С ее же стороны это был очередной явный — и очаровательный — прием самоподачи. Надо признать, она действовала как начинающая актриса. Во всяком случае, «долгий ропот» восхищения компенсировал, в представлении юной особы, испепеляющую суровость генерала. Как символично это столкновение увенчанного лаврами триумфатора, окруженного высокими официальными лицами в расшитых золотом одеждах и с плюмажем, и молодой женщиной в белом, которая могла рассчитывать лишь на свою миловидность!
В тот же день имя госпожи Рекамье стало известно всему Парижу. Новая легенда получила свое начало.
Прошло несколько месяцев. Исключительная красота Жюльетты — то, что выделяло ее среди других, — стала еще более явной. Как теперь, по прошествии времени, передать очарование и краски жизни, ее порыв, ее точное звучание, особую насыщенность оттенков и составляющих саму сущность красоты?

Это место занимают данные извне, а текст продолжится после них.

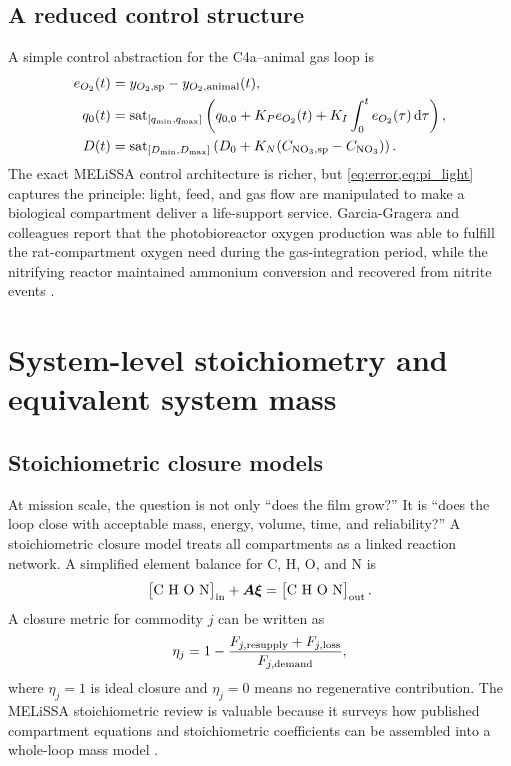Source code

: \documentclass[11pt]{article}
\newcommand{\MEL}{MELiSSA}
\newcommand{\dd}{\mathrm{d}}
\begin{document}
\subsection{A reduced control structure}

A simple control abstraction for the C4a--animal gas loop is
\begin{align}
  e_{O_2}(t)&=y_{O_2,\rm sp}-y_{O_2,\rm animal}(t),\label{eq:error}\\
  q_0(t)&=\operatorname{sat}_{[q_{\min},q_{\max}]}
  \left(q_{0,0}+K_Pe_{O_2}(t)+K_I\int_0^t e_{O_2}(\tau)\,\dd \tau\right),\label{eq:pi_light}\\
  D(t)&=\operatorname{sat}_{[D_{\min},D_{\max}]}
  \left(D_0+K_N(C_{\ce{NO3},\rm sp}-C_{\ce{NO3}})\right).
\end{align}
The exact \MEL{} control architecture is richer, but \cref{eq:error,eq:pi_light} captures the principle: light, feed, and gas flow are manipulated to make a biological compartment deliver a life-support service. Garcia-Gragera and colleagues report that the photobioreactor oxygen production was able to fulfill the rat-compartment oxygen need during the gas-integration period, while the nitrifying reactor maintained ammonium conversion and recovered from nitrite events \parencite[11, 13]{garcia2021}.

\section{System-level stoichiometry and equivalent system mass}

\subsection{Stoichiometric closure models}

At mission scale, the question is not only ``does the film grow?'' It is ``does the loop close with acceptable mass, energy, volume, time, and reliability?'' A stoichiometric closure model treats all compartments as a linked reaction network. A simplified element balance for C, H, O, and N is
\begin{equation}
\begin{bmatrix}
\text{C}\
\text{H}\
\text{O}\
\text{N}
\end{bmatrix}_{\rm in}
+\bm A\bm \xi
=\begin{bmatrix}
\text{C}\
\text{H}\
\text{O}\
\text{N}
\end{bmatrix}_{\rm out}.
\label{eq:elemental_matrix}
\end{equation}
A closure metric for commodity $j$ can be written as
\begin{equation}
  \eta_j=1-\frac{F_{j,\rm resupply}+F_{j,\rm loss}}{F_{j,\rm demand}},
  \label{eq:closure_eta}
\end{equation}
where $\eta_j=1$ is ideal closure and $\eta_j=0$ means no regenerative contribution. The \MEL{} stoichiometric review is valuable because it surveys how published compartment equations and stoichiometric coefficients can be assembled into a whole-loop mass model \parencite[Abstract, sec. 2--5]{vermeulen2023}.
\end{document}
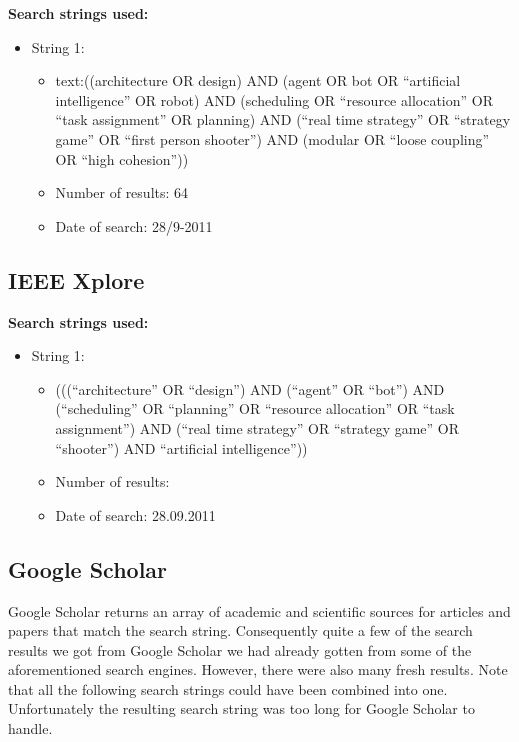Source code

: \textbf{Search strings used:}
\begin{itemize}
\item String 1:
\begin{itemize}
\item text:((architecture OR design) AND (agent OR bot OR ``artificial intelligence'' OR robot) AND (scheduling OR ``resource allocation'' OR ``task assignment'' OR planning) AND (``real time strategy'' OR ``strategy game'' OR ``first person shooter'') AND (modular OR ``loose coupling'' OR ``high cohesion''))
\item Number of results: 64
\item Date of search: 28/9-2011
\end{itemize}
\end{itemize}

\subsection{IEEE Xplore}
\label{sub:ieee_xplore}
\textbf{Search strings used:}
\begin{itemize}
\item String 1:
\begin{itemize}
\item (((``architecture'' OR ``design'') AND (``agent'' OR ``bot'') AND (\newline``scheduling'' OR ``planning'' OR ``resource allocation'' OR \newline``task assignment'') AND (``real time strategy'' OR ``strategy game'' OR ``shooter'') AND ``artificial intelligence''))
\item Number of results: 
\item Date of search: 28.09.2011
\end{itemize}
\end{itemize}

\subsection{Google Scholar}
\label{sub:google_scholar}
Google Scholar returns an array of academic and scientific sources for articles and papers that match the search string. Consequently quite a few of the search results we got from Google Scholar we had already gotten from some of the aforementioned search engines. However, there were also many fresh results. Note that all the following search strings could have been combined into one. Unfortunately the resulting search string was too long for Google Scholar to handle.

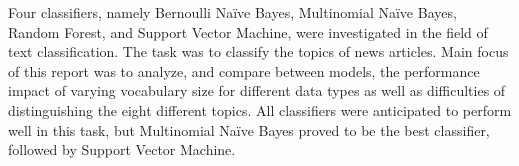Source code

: \noindent Four classifiers, namely Bernoulli Naïve Bayes, Multinomial Naïve Bayes, Random Forest, and Support Vector Machine, were investigated in the field of text classification. The task was to classify the topics of news articles. Main focus of this report was to analyze, and compare between models, the performance impact of varying vocabulary size for different data types as well as difficulties of distinguishing the eight different topics. All classifiers were anticipated to perform well in this task, but Multinomial Naïve Bayes proved to be the best classifier, followed by Support Vector Machine.

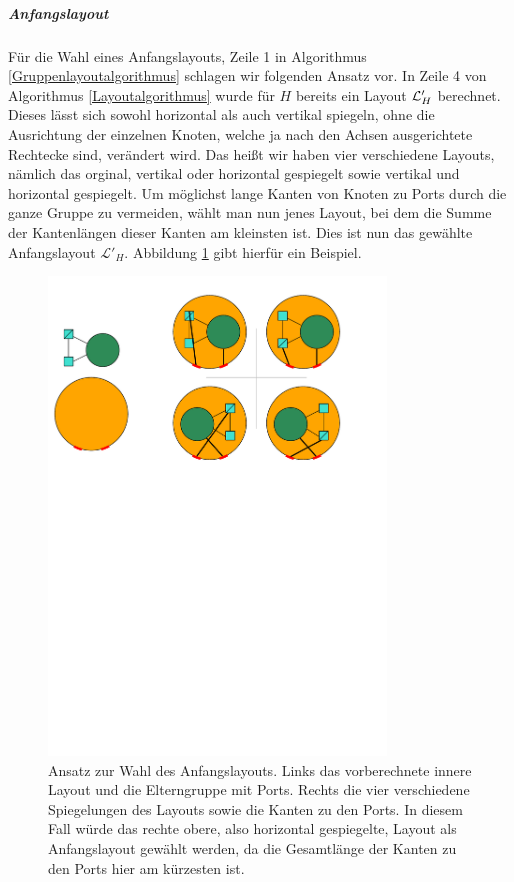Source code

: \subparagraph{Anfangslayout}

Für die Wahl eines Anfangslayouts, Zeile 1 in Algorithmus \ref{Gruppenlayoutalgorithmus} schlagen wir folgenden Ansatz vor.
In Zeile 4 von Algorithmus \ref{Layoutalgorithmus} wurde für $H$ bereits ein Layout $\mathcal{L}'_H$ berechnet. 
Dieses lässt sich sowohl horizontal als auch vertikal spiegeln, ohne die Ausrichtung der einzelnen Knoten, welche ja nach den Achsen ausgerichtete Rechtecke sind, verändert wird.
Das heißt wir haben vier verschiedene Layouts, nämlich das orginal, vertikal oder horizontal gespiegelt sowie vertikal und horizontal gespiegelt.
Um möglichst lange Kanten von Knoten zu Ports durch die ganze Gruppe zu vermeiden, wählt man nun jenes Layout,
bei dem die Summe der Kantenlängen dieser Kanten am kleinsten ist. Dies ist nun  das gewählte Anfangslayout $\mathcal{L}'_H$.
Abbildung \ref{f:Anfangslayout} gibt hierfür ein Beispiel.

\begin{figure}[h!]
\begin{center} 
  \includegraphics[width=0.8\textwidth]{Pics/Anfangslayout.pdf}
  \caption{Ansatz zur Wahl des Anfangslayouts. Links das vorberechnete innere Layout und die Elterngruppe mit Ports. Rechts die vier verschiedene Spiegelungen des Layouts sowie die Kanten zu den Ports.
  In diesem Fall würde das rechte obere, also horizontal gespiegelte, Layout als Anfangslayout gewählt werden, da die Gesamtlänge der Kanten zu den Ports hier am kürzesten ist.}
  \label{f:Anfangslayout}
\end{center}
\end{figure}

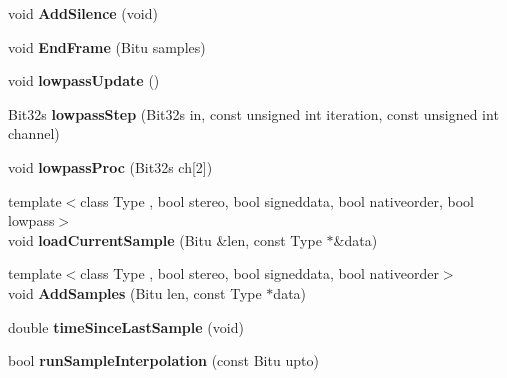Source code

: \begin{DoxyCompactItemize}
\item 
\hypertarget{classMixerChannel_afa28eba1c36e5bc5bcea638d13908ae1}{void {\bfseries Add\-Silence} (void)}\label{classMixerChannel_afa28eba1c36e5bc5bcea638d13908ae1}

\item 
\hypertarget{classMixerChannel_ac4912fcd7fdb31df56fc9f65ff517265}{void {\bfseries End\-Frame} (Bitu samples)}\label{classMixerChannel_ac4912fcd7fdb31df56fc9f65ff517265}

\item 
\hypertarget{classMixerChannel_a701ff1e9c1e386b040bc43f09b6efa20}{void {\bfseries lowpass\-Update} ()}\label{classMixerChannel_a701ff1e9c1e386b040bc43f09b6efa20}

\item 
\hypertarget{classMixerChannel_aaf27dd44013a941fcb2e2f8ff529d2a8}{Bit32s {\bfseries lowpass\-Step} (Bit32s in, const unsigned int iteration, const unsigned int channel)}\label{classMixerChannel_aaf27dd44013a941fcb2e2f8ff529d2a8}

\item 
\hypertarget{classMixerChannel_abe3d32baaf2d7a1e158691b66c3cd263}{void {\bfseries lowpass\-Proc} (Bit32s ch\mbox{[}2\mbox{]})}\label{classMixerChannel_abe3d32baaf2d7a1e158691b66c3cd263}

\item 
\hypertarget{classMixerChannel_ad8f9238e83e1806b369d0d0aa15e6ea9}{{\footnotesize template$<$class Type , bool stereo, bool signeddata, bool nativeorder, bool lowpass$>$ }\\void {\bfseries load\-Current\-Sample} (Bitu \&len, const Type $\ast$\&data)}\label{classMixerChannel_ad8f9238e83e1806b369d0d0aa15e6ea9}

\item 
\hypertarget{classMixerChannel_a4bfb1a6ad50d4c9a04a212b731cba7b4}{{\footnotesize template$<$class Type , bool stereo, bool signeddata, bool nativeorder$>$ }\\void {\bfseries Add\-Samples} (Bitu len, const Type $\ast$data)}\label{classMixerChannel_a4bfb1a6ad50d4c9a04a212b731cba7b4}

\item 
\hypertarget{classMixerChannel_acb6fa64394aefc3ae210c5716c25cfe2}{double {\bfseries time\-Since\-Last\-Sample} (void)}\label{classMixerChannel_acb6fa64394aefc3ae210c5716c25cfe2}

\item 
\hypertarget{classMixerChannel_a6a89abb0d5dafa7cb26b1278ea2ab1ee}{bool {\bfseries run\-Sample\-Interpolation} (const Bitu upto)}\label{classMixerChannel_a6a89abb0d5dafa7cb26b1278ea2ab1ee}


\end{DoxyCompactItemize}
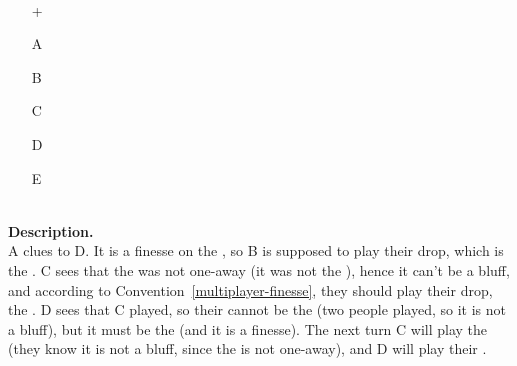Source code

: \begin{example}	\hfill \\
	\begin{minipage}{0.45\textwidth}
		\begin{itemize}
			\item[\Large +]      
			\item[\Large A]    
			\item[\Large B]    
			\item[\Large C]    
			\item[\Large D]    
			\item[\Large E]    
		\end{itemize}
	\end{minipage}%
	\begin{minipage}{0.55\textwidth}
		\hfill \\
		
		\textbf{Description.} \\
		
		A clues  to D. It is a finesse on the , so B is supposed to play their drop, which is the . C sees that the  was not one-away (it was not the ), hence it can't be a bluff, and according to Convention~\ref{multiplayer-finesse}, they should play their drop, the . D sees that C played, so their  cannot be the  (two people played, so it is not a bluff), but it must be the  (and it is a finesse). The next turn C will play the  (they know it is not a bluff, since the  is not one-away), and D will play their .
	\end{minipage}
\end{example} \vspace{0.15 cm}

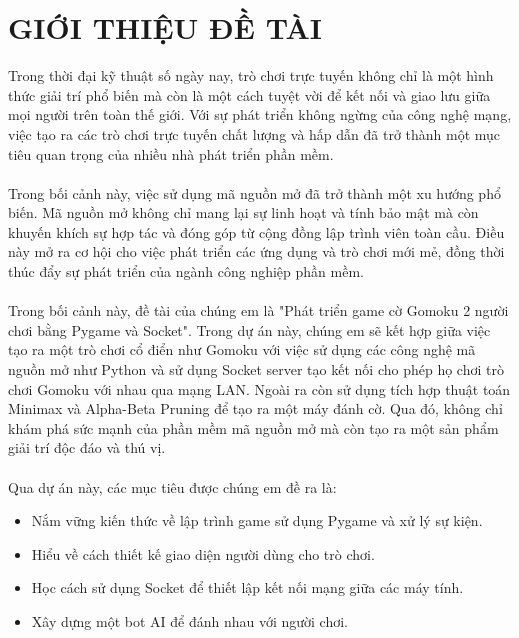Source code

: \documentclass[a4paper]{article}
\begin{document}
\thispagestyle{empty}

\newpage
\tableofcontents
\newpage



\section{GIỚI THIỆU ĐỀ TÀI}
    Trong thời đại kỹ thuật số ngày nay, trò chơi trực tuyến không chỉ là một hình thức giải trí phổ biến mà còn là một cách tuyệt vời để kết nối và giao lưu giữa mọi người trên toàn thế giới. Với sự phát triển không ngừng của công nghệ mạng, việc tạo ra các trò chơi trực tuyến chất lượng và hấp dẫn đã trở thành một mục tiêu quan trọng của nhiều nhà phát triển phần mềm. \\
    \\
    Trong bối cảnh này, việc sử dụng mã nguồn mở đã trở thành một xu hướng phổ biến. Mã nguồn mở không chỉ mang lại sự linh hoạt và tính bảo mật mà còn khuyến khích sự hợp tác và đóng góp từ cộng đồng lập trình viên toàn cầu. Điều này mở ra cơ hội cho việc phát triển các ứng dụng và trò chơi mới mẻ, đồng thời thúc đẩy sự phát triển của ngành công nghiệp phần mềm. \\
    \\
    Trong bối cảnh này, đề tài của chúng em là "Phát triển game cờ Gomoku 2 người chơi bằng Pygame và Socket". Trong dự án này, chúng em sẽ kết hợp giữa việc tạo ra một trò chơi cổ điển như Gomoku với việc sử dụng các công nghệ mã nguồn mở như Python và sử dụng Socket server tạo kết nối cho phép họ chơi trò chơi Gomoku với nhau qua mạng LAN. Ngoài ra còn sử dụng tích hợp thuật toán Minimax và Alpha-Beta Pruning để tạo ra một máy đánh cờ. Qua đó, không chỉ khám phá sức mạnh của phần mềm mã nguồn mở mà còn tạo ra một sản phẩm giải trí độc đáo và thú vị. \\
    \\
    Qua dự án này, các mục tiêu được chúng em đề ra là:
    
    \begin{itemize}
        \item Nắm vững kiến thức về lập trình game sử dụng Pygame và xử lý sự kiện.
        \item Hiểu về cách thiết kế giao diện người dùng cho trò chơi.
        \item Học cách sử dụng Socket để thiết lập kết nối mạng giữa các máy tính.
        \item Xây dựng một bot AI để đánh nhau với người chơi.
    \end{itemize}
    
\end{document}
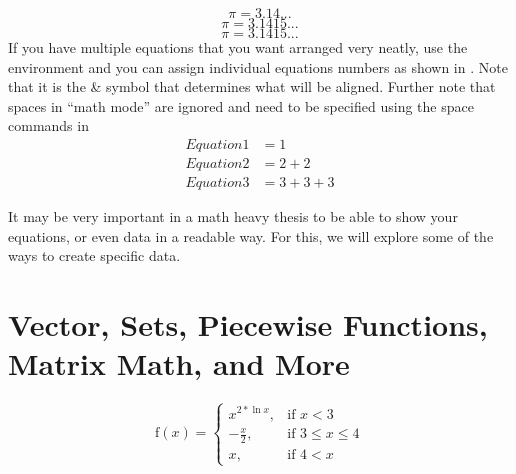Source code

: 	\begin{equation}
		\label{eq:Eq}
		\pi = 3.14...
	\end{equation}
	\begin{equation*}
		\tag{Constant pi}\label{eq:pi}
		\pi = 3.1415...
	\end{equation*}
	\begin{equation*}
		\tag*{Constant pi}\label{eq:otherpi}
		\pi = 3.1415...
	\end{equation*}
	If you have multiple equations that you want arranged very neatly, use the  environment and you can assign individual equations numbers as shown in .
	Note that it is the \& symbol that determines what will be aligned.
	Further note that spaces in \enquote{math mode} are ignored and need to be specified using the space commands in %
	\begin{align}%
		\label{eq:multiref:a} Equation1 &= 1\\
		\label{eq:multiref:b} Equation2 &= 2 + 2\\
		\label{eq:multiref:c} Equation3 &= 3 + 3 + 3
	\end{align}
	
	
	
	
	
	It may be very important in a math heavy thesis to be able to show your equations, or even data in a readable way. 
	For this, we will explore some of the ways to create specific data.

	\section{Vector, Sets, Piecewise Functions, Matrix Math, and More}
		\begin{equation}
			\text{f}(x) = 
				\begin{cases}
					x^{2*\ln{x}},&\text{if }x<3\\
					-\frac{x}{2},&\text{if }3\leq{}x\leq{}4\\
					x,&\text{if }4<x
				\end{cases}
		\end{equation}
	
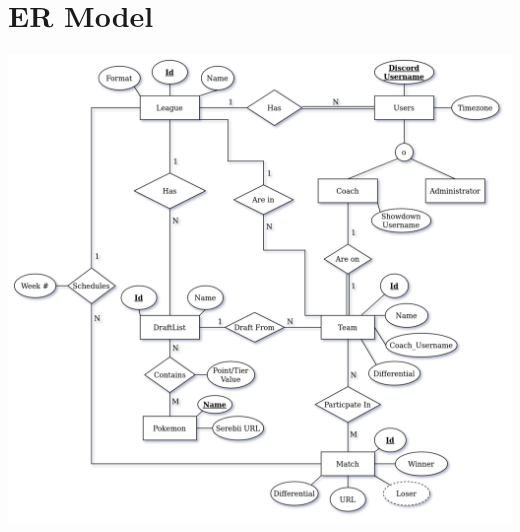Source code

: \documentclass{article}
\begin{document}
\section*{ER Model}
\includegraphics[scale=.35]{PokemonDraftLeagueDB_final.png}
\end{document}
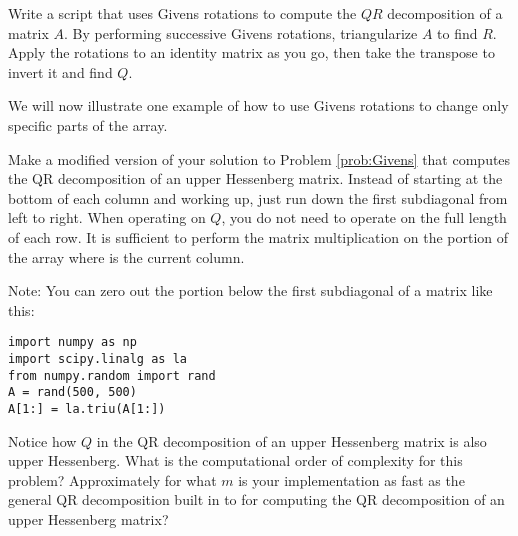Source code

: \begin{problem}
\label{prob:Givens}
Write a script that uses Givens rotations to compute the $QR$ decomposition of a matrix $A$.
By performing successive Givens rotations, triangularize $A$ to find $R$.
Apply the rotations to an identity matrix as you go, then take the transpose to invert it and find $Q$.
\end{problem}

We will now illustrate one example of how to use Givens rotations to change only specific parts of the array.

\begin{problem}
\label{prob:givens_hessenberg}
Make a modified version of your solution to Problem \ref{prob:Givens} that computes the QR decomposition of an upper Hessenberg matrix.
Instead of starting at the bottom of each column and working up, just run down the first subdiagonal from left to right.
When operating on $Q$, you do not need to operate on the full length of each row.
It is sufficient to perform the matrix multiplication on the portion of the array  where  is the current column.

Note: You can zero out the portion below the first subdiagonal of a matrix like this:
\begin{lstlisting}
import numpy as np
import scipy.linalg as la
from numpy.random import rand
A = rand(500, 500)
A[1:] = la.triu(A[1:])
\end{lstlisting}

Notice how $Q$ in the QR decomposition of an upper Hessenberg matrix is also upper Hessenberg.
What is the computational order of  complexity for this problem?
Approximately for what $m$ is your implementation as fast as the general QR decomposition built in to  for computing the QR decomposition of an upper Hessenberg matrix?
\end{problem}

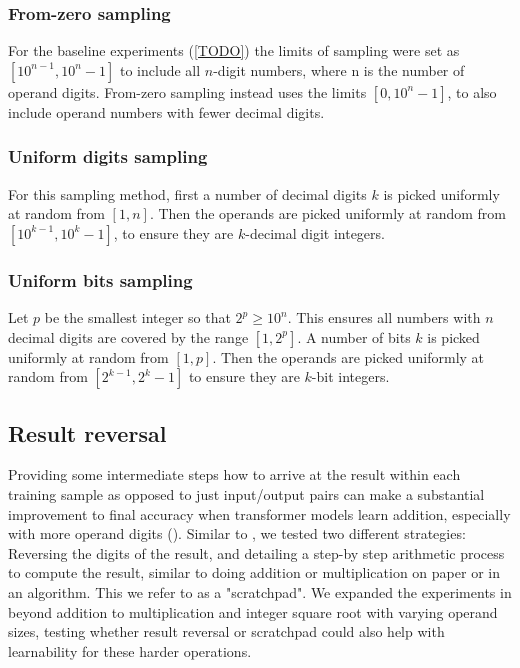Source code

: \subsubsection{From-zero sampling}
\label{methods:sampling:basic}

For the baseline experiments (\cref{TODO}) the limits of sampling were set as $[10^{n-1}, 10^n - 1]$ to include all $n$-digit numbers, where n is the number of operand digits. From-zero sampling instead uses the limits $[0, 10^n - 1]$, to also include operand numbers with fewer decimal digits.

\subsubsection{Uniform digits sampling}

For this sampling method, first a number of decimal digits $k$ is picked uniformly at random from $[1, n]$. Then the operands are picked uniformly at random from $[10^{k-1}, 10^k - 1]$, to ensure they are $k$-decimal digit integers.

\subsubsection{Uniform bits sampling}

Let $p$ be the smallest integer so that $2^p \geq {10}^n$. This ensures all numbers with $n$ decimal digits are covered by the range $[1, 2^p]$.
A number of bits $k$ is picked uniformly at random from $[1, p]$. Then the operands are picked uniformly at random from $[2^{k-1}, 2^k - 1]$ to ensure they are $k$-bit integers.




\subsection{Result reversal}
\label{methods:reversal}

Providing some intermediate steps how to arrive at the result within each training sample as opposed to just input/output pairs can make a substantial improvement to final accuracy when transformer models learn addition, especially with more operand digits ().
Similar to \cite{teaching}, we tested two different strategies: Reversing the digits of the result, and detailing a step-by step arithmetic process to compute the result, similar to doing addition or multiplication on paper or in an algorithm. This we refer to as a "scratchpad". We expanded the experiments in \cite{teaching} beyond addition to multiplication and integer square root with varying operand sizes, testing whether result reversal or scratchpad could also help with learnability for these harder operations.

Художники и мемуаристы предпримут несколько попыток отобразить оригинал. Но смогут ли они передать рождение вздоха, модуляции голоса Жюльетты? Сложные, многочисленные нюансы ускользают и от кисти, и от пера. Неуловимая реальность застывает под одной и расплывается под другим. Шатобриан подчеркивал расхожее тогда сходство с мадонной итальянского Возрождения. В портрете работы Жерара действительно есть что-то от манеры Рафаэля. И все же Шатобриан первый был неудовлетворен этим, пусть и восхитительным, «шедевром»: «Он мне не нравится, потому что я узнаю черты, не узнавая выражения лица».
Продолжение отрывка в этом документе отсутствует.